The California Arts Council comprises members and staff with diverse backgrounds, including the arts, creative industries, arts education, community development, state and local government, as well as the nonprofit and for-profit sectors of California's economy. As a state agency, its mandate involves fostering public engagement with the arts in the state, cultivating arts organizations locally, supporting the professional growth of arts leaders, advocating for the significance of the arts, and providing direct funding for arts programs benefiting California residents. Additionally, the California Arts Council aids in identifying artists and artists' estates entitled to royalties under California's Resale Royalty Act (California Civil Code Section 986), and administers the distribution of these royalties to eligible recipients. In 2012, the Resale Royalty Act was ruled unconstitutional. On July 6, 2018, a panel of the Ninth Circuit ruled that California’s Resale Royalties Act applies only to art sales conducted prior to 1978.

==Budget==
The California Arts Council reached its highest budget allocation of $32 million during the fiscal year 2000-2001. Amid the budget crisis of 2003-2004, the California Arts Council experienced a significant reduction in its funding, losing 94% of its financial support from the state legislature. Consequently, the arts council had to implement substantial cuts to its programs and staff. Presently, California ranks 37th in state arts funding per capita, allocating 46 cents for every resident towards supporting the arts. The California Arts Council benefits from two revenue streams that are independent of tax allocations: the Arts License Plate and voluntary contributions. Both are recognized by the Franchise Tax Board as tax-deductible charitable donations to the California Arts Council. In the fiscal year 2017-18, the Arts Council received a permanent budget augmentation of $6.8 million. Additionally, there was a $750,000 ongoing allocation to directly enhance arts programming in California's juvenile justice system and a supplementary $2 million increased allocation for California's Arts in Corrections program.

==Arts license plate==
In 1994, under special legislation, the California Arts Council and the California Department of Motor Vehicles launched the first license plate in the United States dedicated to supporting the arts. The plate features the artwork "Coastline," created by California artist Wayne Thiebaud. While Thiebaud retains copyright to the image, he authorized its use by the California Arts Council for the production of the Arts License Plate. This specialty plate is accessible to California car owners and contributes to funding arts education and local arts initiatives.

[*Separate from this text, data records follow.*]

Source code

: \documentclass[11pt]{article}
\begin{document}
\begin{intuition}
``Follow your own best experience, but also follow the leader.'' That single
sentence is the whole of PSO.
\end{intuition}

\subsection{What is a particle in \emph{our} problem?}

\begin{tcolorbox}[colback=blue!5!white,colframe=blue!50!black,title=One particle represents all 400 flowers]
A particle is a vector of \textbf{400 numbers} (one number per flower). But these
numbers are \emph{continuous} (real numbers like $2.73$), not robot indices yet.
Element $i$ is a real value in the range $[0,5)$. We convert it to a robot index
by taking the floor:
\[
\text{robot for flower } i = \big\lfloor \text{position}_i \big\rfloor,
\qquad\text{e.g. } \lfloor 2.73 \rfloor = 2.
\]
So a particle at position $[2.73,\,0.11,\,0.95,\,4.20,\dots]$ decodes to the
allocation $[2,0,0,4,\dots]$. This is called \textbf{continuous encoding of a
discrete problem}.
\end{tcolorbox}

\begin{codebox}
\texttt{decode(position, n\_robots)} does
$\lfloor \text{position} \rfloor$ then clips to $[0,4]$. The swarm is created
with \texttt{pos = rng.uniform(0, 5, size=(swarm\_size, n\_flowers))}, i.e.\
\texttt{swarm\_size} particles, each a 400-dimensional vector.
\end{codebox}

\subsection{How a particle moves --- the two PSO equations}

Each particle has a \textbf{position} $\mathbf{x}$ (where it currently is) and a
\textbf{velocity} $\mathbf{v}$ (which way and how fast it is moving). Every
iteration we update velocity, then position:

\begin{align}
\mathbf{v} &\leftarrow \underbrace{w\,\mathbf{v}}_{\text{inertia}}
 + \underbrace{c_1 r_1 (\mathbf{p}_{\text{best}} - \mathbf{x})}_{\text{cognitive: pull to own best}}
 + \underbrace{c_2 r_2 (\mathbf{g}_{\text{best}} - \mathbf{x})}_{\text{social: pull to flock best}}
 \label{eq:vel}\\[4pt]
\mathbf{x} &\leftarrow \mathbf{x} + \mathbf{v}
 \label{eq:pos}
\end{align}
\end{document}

==Voluntary tax contribution (Keep Arts in Schools Fund)==
In 2010, Senator Curren Price introduced SB 1076, which was subsequently signed into law by Governor Arnold Schwarzenegger. This legislation included the California Arts Council in the "Voluntary Contribution" section of the state tax form for both 2010 and 2011. Taxpayers could opt to contribute to the "Arts Council Fund" by specifying the desired amount, with contributions being tax-deductible starting from $1. However, this option was eliminated for 2012 due to the Arts Council Fund falling short of the $250,000 goal outlined in the enabling legislation.

In 2013, Price, who was then serving as Chair of the Joint Committee on the Arts, authored SB 571, which was passed by the legislature. After Price was elected to the Los Angeles City Council in early 2013, Senator Carol Liu took over authorship of the bill. Governor Jerry Brown signed it into law in September 2013. The bill reinstated the California Arts Council to the voluntary contribution portion of California tax return forms, now designated as the "Keep Arts in Schools Fund," which debuted on California tax returns in 2014. During the California Arts Council's 2016-2017 fiscal year, the Keep Arts in Schools Fund generated $250,000 in revenue.